It is important to remember that there is a difference between a mistake and legal malpractice. Lawyers are not perfect. They can and do make mistakes. However, there is a serious issue when that mistake is so severe that it hinders you from filing or possibly winning your case. Legal malpractice cases can be lengthy and expensive. It is advised to make the claims quickly if you feel like you have been wronged.
Types of Mistakes Made by Attorneys
There can be severe legal consequences if your attorney makes a mistake in our case. Some common errors include:
- Missing a statute of limitations: This is a time limit that you have to comply with when filing a lawsuit. For example, many car accident lawsuits have a statute of limitations of 2-3 years. Your lawyer should know what the time limit is for your case.

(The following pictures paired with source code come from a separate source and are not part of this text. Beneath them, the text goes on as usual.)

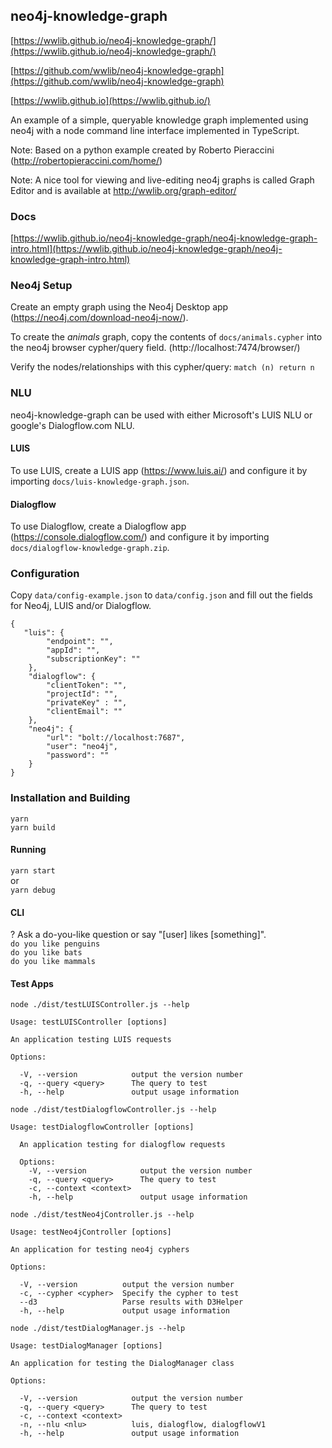## neo4j-knowledge-graph

[https://wwlib.github.io/neo4j-knowledge-graph/](https://wwlib.github.io/neo4j-knowledge-graph/)

[https://github.com/wwlib/neo4j-knowledge-graph](https://github.com/wwlib/neo4j-knowledge-graph)

[https://wwlib.github.io](https://wwlib.github.io/)

An example of a simple, queryable knowledge graph implemented using neo4j with a node command line interface implemented in TypeScript.

Note: Based on a python example created by Roberto Pieraccini (http://robertopieraccini.com/home/)

Note: A nice tool for viewing and live-editing neo4j graphs is called Graph Editor and is available at http://wwlib.org/graph-editor/

### Docs

[https://wwlib.github.io/neo4j-knowledge-graph/neo4j-knowledge-graph-intro.html](https://wwlib.github.io/neo4j-knowledge-graph/neo4j-knowledge-graph-intro.html)

### Neo4j Setup

Create an empty graph using the Neo4j Desktop app (https://neo4j.com/download-neo4j-now/).

To create the *animals* graph, copy the contents of `docs/animals.cypher` into the neo4j browser cypher/query field. (http://localhost:7474/browser/)

Verify the nodes/relationships with this cypher/query: `match (n) return n`

### NLU

neo4j-knowledge-graph can be used with either Microsoft's LUIS NLU or google's Dialogflow.com NLU.

#### LUIS

To use LUIS, create a LUIS app (https://www.luis.ai/) and configure it by importing `docs/luis-knowledge-graph.json`.

#### Dialogflow

To use Dialogflow, create a Dialogflow app (https://console.dialogflow.com/) and configure it by importing `docs/dialogflow-knowledge-graph.zip`.

### Configuration

Copy `data/config-example.json` to `data/config.json` and fill out the fields for Neo4j, LUIS and/or Dialogflow.

```
{
   "luis": {
        "endpoint": "",
        "appId": "",
        "subscriptionKey": ""
    },
    "dialogflow": {
        "clientToken": "",
        "projectId": "",
        "privateKey" : "",
        "clientEmail": ""
    },
    "neo4j": {
        "url": "bolt://localhost:7687",
        "user": "neo4j",
        "password": ""
    }
}
```

### Installation and Building

```
yarn
yarn build
```

#### Running

`yarn start`  
or  
`yarn debug`

#### CLI

? Ask a do-you-like question or say "[user] likes [something]".  
`do you like penguins`  
`do you like bats`  
`do you like mammals`  

#### Test Apps

`node ./dist/testLUISController.js --help`

```
Usage: testLUISController [options]

An application testing LUIS requests

Options:

  -V, --version            output the version number
  -q, --query <query>      The query to test
  -h, --help               output usage information
```

`node ./dist/testDialogflowController.js --help`

```
Usage: testDialogflowController [options]

  An application testing for dialogflow requests

  Options:
    -V, --version            output the version number
    -q, --query <query>      The query to test
    -c, --context <context>
    -h, --help               output usage information
```

`node ./dist/testNeo4jController.js --help`

```
Usage: testNeo4jController [options]

An application for testing neo4j cyphers

Options:

  -V, --version          output the version number
  -c, --cypher <cypher>  Specify the cypher to test
  --d3                   Parse results with D3Helper
  -h, --help             output usage information
```

`node ./dist/testDialogManager.js --help`

```
Usage: testDialogManager [options]

An application for testing the DialogManager class

Options:

  -V, --version            output the version number
  -q, --query <query>      The query to test
  -c, --context <context>
  -n, --nlu <nlu>          luis, dialogflow, dialogflowV1
  -h, --help               output usage information
```
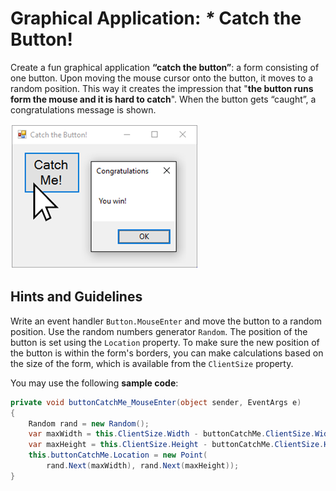 # Graphical Application: _\*_ Catch the Button!

Create a fun graphical application **“catch the button”**: a form consisting of one button. Upon moving the mouse cursor onto the button, it moves to a random position. This way it creates the impression that "**the button runs form the mouse and it is hard to catch**". When the button gets “caught”, a congratulations message is shown.

![](/assets/chapter-2-images/14.Catch-the-button-01.png)

## Hints and Guidelines

Write an event handler `Button.MouseEnter` and move the button to a random position. Use the random numbers generator `Random`. The position of the button is set using the `Location` property. To make sure the new position of the button is within the form's borders, you can make calculations based on the size of the form, which is available from the `ClientSize` property.

You may use the following **sample code**:

```csharp
private void buttonCatchMe_MouseEnter(object sender, EventArgs e)
{
    Random rand = new Random();
    var maxWidth = this.ClientSize.Width - buttonCatchMe.ClientSize.Width;
    var maxHeight = this.ClientSize.Height - buttonCatchMe.ClientSize.Height;
    this.buttonCatchMe.Location = new Point(
        rand.Next(maxWidth), rand.Next(maxHeight));
}
```



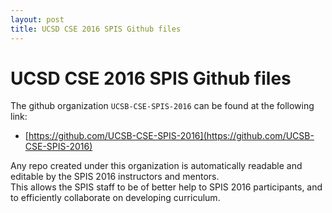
 ```yaml
---
layout: post
title: UCSD CSE 2016 SPIS Github files
---
```


# UCSD CSE 2016 SPIS Github files

The github organization `UCSB-CSE-SPIS-2016` can be found at the following link:

* [https://github.com/UCSB-CSE-SPIS-2016](https://github.com/UCSB-CSE-SPIS-2016)

Any repo created under this organization is automatically readable and editable by the SPIS 2016 instructors and mentors.  
This allows the SPIS staff to be of better help to SPIS 2016 participants, and to efficiently collaborate on developing curriculum.
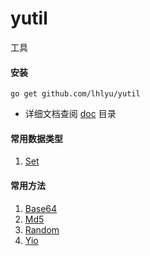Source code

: # yutil
工具


#### 安装
```
go get github.com/lhlyu/yutil
```

- 详细文档查阅 [doc](./doc) 目录

#### 常用数据类型
1. [Set](./doc/set.md)


#### 常用方法
1. [Base64](./doc/base64.md)
2. [Md5](./doc/md5.md)
3. [Random](./doc/random.md)
4. [Yio](./doc/yio.md)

If they miss this deadline you may be without a legal remedy to your claim.
- Incompetence: You expect your lawyer to have a basic knowledge of the law and of your case. They are more likely to make a mistake if they are specialists in a certain type of law and have no experience in the legal rules associated with your case. They must have some competence in the core of your case. If they do not and they still take the case, they are making an error and opening themselves up to legal malpractice claims.
- They break their fiduciary duty to a client: A lawyer’s main job is to protect and advocate for their client. This means that they have to act in the best interests of the client and they cannot act in their own best interest. Instances of attorney’s breaking this duty include taking a case where there is a conflict of interest, ignoring a client’s wishes, or breaking attorney-client privilege.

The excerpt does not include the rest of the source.